Seven community areas — Austin, West Englewood, Englewood, Humboldt Park, Greater Grand Crossing, South Shore and Chicago Lawn — are the scene of about 35 percent of Chicago's shootings.
Of those seven areas, the numbers have been most volatile in Marshall Hawkins' Chicago Lawn, a Southwest Side neighborhood that includes Marquette Park. It's an area where about half the residents are African-American and the other half are Hispanic.
While Chicago Lawn doesn't lead the city in total shootings, the rise of shootings is noticeable to police and residents alike.
"The [shooting] numbers matter, of course," said Francisco Lorzornio, a social worker with the Southwest Organizing Project, a community organization. "People hear it. They see it. It's trauma. It gets dark."
The community area ranks seventh in total shootings since 2010: 555 people have been shot in 470 incidents. Of those people, 75 died.
Chicago Lawn residents view the scene of a fatal 2013 shooting near West 66th Street and South Claremont Avenue. [DNAinfo files]
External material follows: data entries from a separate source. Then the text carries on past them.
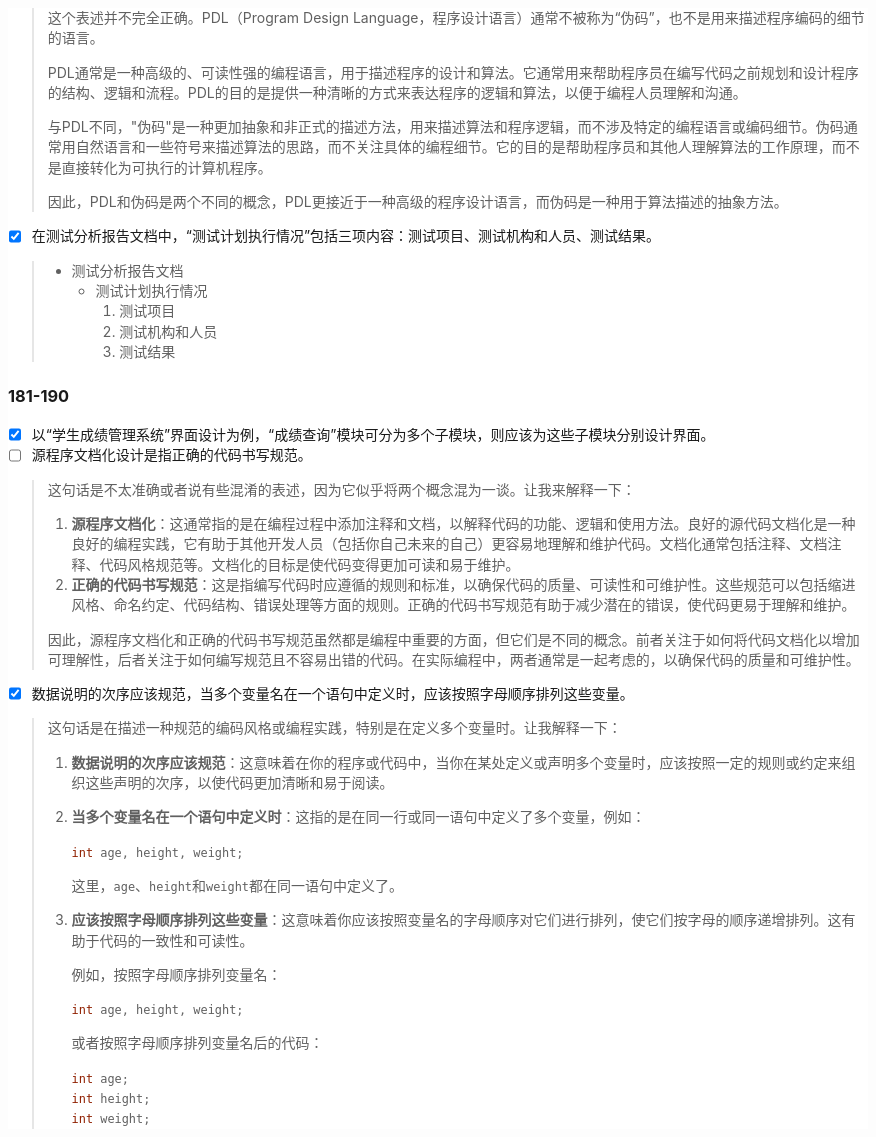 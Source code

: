 >   这个表述并不完全正确。PDL（Program Design Language，程序设计语言）通常不被称为“伪码”，也不是用来描述程序编码的细节的语言。
>
>   PDL通常是一种高级的、可读性强的编程语言，用于描述程序的设计和算法。它通常用来帮助程序员在编写代码之前规划和设计程序的结构、逻辑和流程。PDL的目的是提供一种清晰的方式来表达程序的逻辑和算法，以便于编程人员理解和沟通。
>
>   与PDL不同，"伪码"是一种更加抽象和非正式的描述方法，用来描述算法和程序逻辑，而不涉及特定的编程语言或编码细节。伪码通常用自然语言和一些符号来描述算法的思路，而不关注具体的编程细节。它的目的是帮助程序员和其他人理解算法的工作原理，而不是直接转化为可执行的计算机程序。
>
>   因此，PDL和伪码是两个不同的概念，PDL更接近于一种高级的程序设计语言，而伪码是一种用于算法描述的抽象方法。

-   [x] 在测试分析报告文档中，“测试计划执行情况”包括三项内容：测试项目、测试机构和人员、测试结果。

>   -   测试分析报告文档
>       -   测试计划执行情况
>           1.   测试项目
>           2.   测试机构和人员
>           3.   测试结果



### 181-190



-   [x] 以“学生成绩管理系统”界面设计为例，“成绩查询”模块可分为多个子模块，则应该为这些子模块分别设计界面。
-   [ ] 源程序文档化设计是指正确的代码书写规范。

>   这句话是不太准确或者说有些混淆的表述，因为它似乎将两个概念混为一谈。让我来解释一下：
>
>   1.  **源程序文档化**：这通常指的是在编程过程中添加注释和文档，以解释代码的功能、逻辑和使用方法。良好的源代码文档化是一种良好的编程实践，它有助于其他开发人员（包括你自己未来的自己）更容易地理解和维护代码。文档化通常包括注释、文档注释、代码风格规范等。文档化的目标是使代码变得更加可读和易于维护。
>   2.  **正确的代码书写规范**：这是指编写代码时应遵循的规则和标准，以确保代码的质量、可读性和可维护性。这些规范可以包括缩进风格、命名约定、代码结构、错误处理等方面的规则。正确的代码书写规范有助于减少潜在的错误，使代码更易于理解和维护。
>
>   因此，源程序文档化和正确的代码书写规范虽然都是编程中重要的方面，但它们是不同的概念。前者关注于如何将代码文档化以增加可理解性，后者关注于如何编写规范且不容易出错的代码。在实际编程中，两者通常是一起考虑的，以确保代码的质量和可维护性。

-   [x] 数据说明的次序应该规范，当多个变量名在一个语句中定义时，应该按照字母顺序排列这些变量。

>   这句话是在描述一种规范的编码风格或编程实践，特别是在定义多个变量时。让我解释一下：
>
>   1.  **数据说明的次序应该规范**：这意味着在你的程序或代码中，当你在某处定义或声明多个变量时，应该按照一定的规则或约定来组织这些声明的次序，以使代码更加清晰和易于阅读。
>
>   2.  **当多个变量名在一个语句中定义时**：这指的是在同一行或同一语句中定义了多个变量，例如：
>
>       ```c
>       int age, height, weight;
>       ```
>
>       这里，`age`、`height`和`weight`都在同一语句中定义了。
>
>   3.  **应该按照字母顺序排列这些变量**：这意味着你应该按照变量名的字母顺序对它们进行排列，使它们按字母的顺序递增排列。这有助于代码的一致性和可读性。
>
>       例如，按照字母顺序排列变量名：
>
>       ```c
>       int age, height, weight;
>       ```
>
>       或者按照字母顺序排列变量名后的代码：
>
>       ```c
>       int age;
>       int height;
>       int weight;
>       ```
>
As with citywide shootings, some years are calmer than others in Chicago Lawn. In 2012, there were 110 shootings, about one every 80 hours. That year, 133 people were shot, 17 who were killed.
Last year, there were 56 shootings in the area resulting in 63 people getting shot (16, or nearly a quarter, were killed).
The numbers are going back up this year, with 45 shootings through the Fourth of July weekend, almost certain to exceed the number of shootings from last year. Everyone from police to residents has noticed the increase.
"It has gone up in that area. We have recognized it, and we are working on strategies to address it," Tracy said.
In May, the Chicago Lawn police district held its first-ever gang call-in, bringing in members of various factions for a dose of tough love.
"We tell them, if they don't heed our warnings, we will come after them," Tracy said.
Marshall Hawkins, 38, near 64th and Troy streets [DNAinfo/Tanveer Ali]
The police know even a single shooting will reverberate in the neighborhoods.
"When you take a look at some of these communities, a reduction from 10 shootings a year to five is real," Tracy said. "But the fact is there are still five shootings happening."
For residents, each shooting says something about an individual block. But elected officials like Moore point out that shootings mean something about the city as a whole, too.
"When people on the outside hear about these shootings, they don't say Chicago Lawn. They don't say Englewood," Moore said. "They say Chicago."